*** Opening of Provided records ***

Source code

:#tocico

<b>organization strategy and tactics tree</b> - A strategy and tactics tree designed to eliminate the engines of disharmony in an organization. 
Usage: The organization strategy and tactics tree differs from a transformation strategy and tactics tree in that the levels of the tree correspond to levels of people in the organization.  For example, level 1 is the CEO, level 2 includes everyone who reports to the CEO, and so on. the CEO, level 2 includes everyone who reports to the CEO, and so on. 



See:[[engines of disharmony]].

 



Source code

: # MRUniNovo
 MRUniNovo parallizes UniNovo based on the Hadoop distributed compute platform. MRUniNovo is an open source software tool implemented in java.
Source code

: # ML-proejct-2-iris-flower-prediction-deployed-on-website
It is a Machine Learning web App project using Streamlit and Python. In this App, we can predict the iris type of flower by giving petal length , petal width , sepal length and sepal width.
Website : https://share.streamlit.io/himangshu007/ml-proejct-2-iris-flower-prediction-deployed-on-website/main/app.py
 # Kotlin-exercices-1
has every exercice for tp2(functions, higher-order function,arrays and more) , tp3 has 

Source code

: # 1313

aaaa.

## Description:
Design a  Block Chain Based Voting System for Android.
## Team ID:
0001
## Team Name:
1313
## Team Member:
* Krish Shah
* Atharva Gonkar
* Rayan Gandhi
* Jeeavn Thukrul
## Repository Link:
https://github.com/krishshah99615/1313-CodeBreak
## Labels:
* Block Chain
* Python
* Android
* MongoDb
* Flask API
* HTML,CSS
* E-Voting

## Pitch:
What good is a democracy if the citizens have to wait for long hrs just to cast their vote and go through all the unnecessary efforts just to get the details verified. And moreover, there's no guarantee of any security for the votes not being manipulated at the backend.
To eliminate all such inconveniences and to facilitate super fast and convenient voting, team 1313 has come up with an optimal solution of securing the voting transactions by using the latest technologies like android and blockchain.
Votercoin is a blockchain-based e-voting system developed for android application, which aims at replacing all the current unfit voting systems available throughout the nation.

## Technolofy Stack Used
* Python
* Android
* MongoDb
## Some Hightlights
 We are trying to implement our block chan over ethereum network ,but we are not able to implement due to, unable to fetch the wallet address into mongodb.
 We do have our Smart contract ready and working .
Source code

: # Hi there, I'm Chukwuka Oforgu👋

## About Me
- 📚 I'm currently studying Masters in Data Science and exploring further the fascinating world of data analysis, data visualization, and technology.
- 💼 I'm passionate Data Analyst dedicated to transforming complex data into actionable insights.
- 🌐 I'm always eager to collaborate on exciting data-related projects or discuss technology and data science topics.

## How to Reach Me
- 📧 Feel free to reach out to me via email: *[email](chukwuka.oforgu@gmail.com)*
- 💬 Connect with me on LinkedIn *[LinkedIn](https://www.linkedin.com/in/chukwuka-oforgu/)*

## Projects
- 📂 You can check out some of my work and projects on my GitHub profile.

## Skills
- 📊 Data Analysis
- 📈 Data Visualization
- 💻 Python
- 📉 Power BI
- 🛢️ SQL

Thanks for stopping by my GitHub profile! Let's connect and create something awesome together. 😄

*** Close of Provided records ***

(Work instructions)
Search each line of the data above for "into", and copy the lines where it occurs.

(Answer box)
 We are trying to implement our block chan over ethereum network ,but we are not able to implement due to, unable to fetch the wallet address into mongodb.
- 💼 I'm passionate Data Analyst dedicated to transforming complex data into actionable insights.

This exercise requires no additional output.